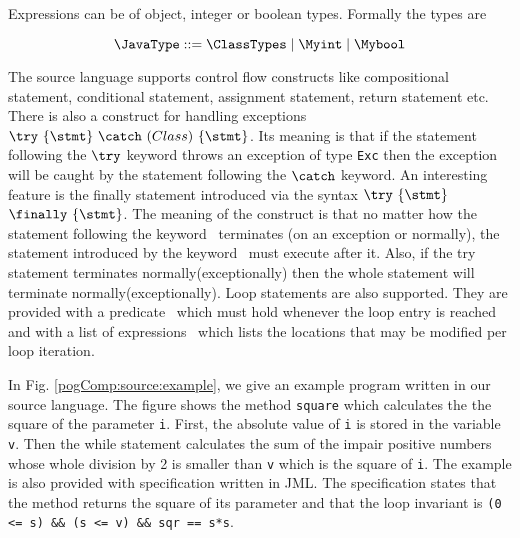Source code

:     Expressions can be of object, integer or boolean types. Formally the types are 

$$ \JavaType ::= \ClassTypes \mid \Myint \mid \Mybool $$ 





  The source language supports control flow constructs like 
  compositional statement, conditional statement, assignment statement, return statement etc.
  There is also a construct for handling exceptions $ \try  \ \{ \stmt \}  \ \catch \ ( Class  )\ \{ \stmt \}  $.
  Its meaning is that if the statement following the $ \try $ keyword throws an exception of type \texttt{Exc} then
  the exception will be caught by the statement following the  $ \catch $ keyword. An interesting feature  is the finally statement
  introduced via the syntax $ \try  \ \{ \stmt \}  $ $ \finally \ \{ \stmt \}$.  The meaning of the construct is that  
  no matter how the statement following the keyword \try \ terminates (on an exception or normally),
  the statement introduced by the keyword \finally \ must execute after it. Also, if the try statement terminates normally(exceptionally) then the
  whole statement will terminate normally(exceptionally).
  Loop statements are also supported.  They are provided with a predicate \invariant \ which must hold whenever 
  the loop entry is reached and with a list of expressions
   \modLoop \ which lists the locations that  may be modified per loop iteration.

In Fig. \ref{pogComp:source:example}, we give an example program written in our source language. The figure shows 
the method \lstinline!square! which calculates the 
the   square of the parameter \lstinline!i!. First, the absolute value of \lstinline!i! is stored in the variable \lstinline!v!.
Then  the while statement  calculates the sum of the impair positive numbers whose whole division by 2 is smaller than
\lstinline!v! which is the square of \lstinline!i!.  The example is also
provided with specification written in JML. The specification states
that the method returns the square of its parameter and that the loop
invariant is \lstinline!(0 <= s) && (s <= v) && sqr == s*s!.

++++++++++++++++++++

ASSIGNMENT:
Take every line from the records that holds "normally" and copy it down.

WRITTEN ANSWER:
  no matter how the statement following the keyword \try \ terminates (on an exception or normally),
  the statement introduced by the keyword \finally \ must execute after it. Also, if the try statement terminates normally(exceptionally) then the
  whole statement will terminate normally(exceptionally).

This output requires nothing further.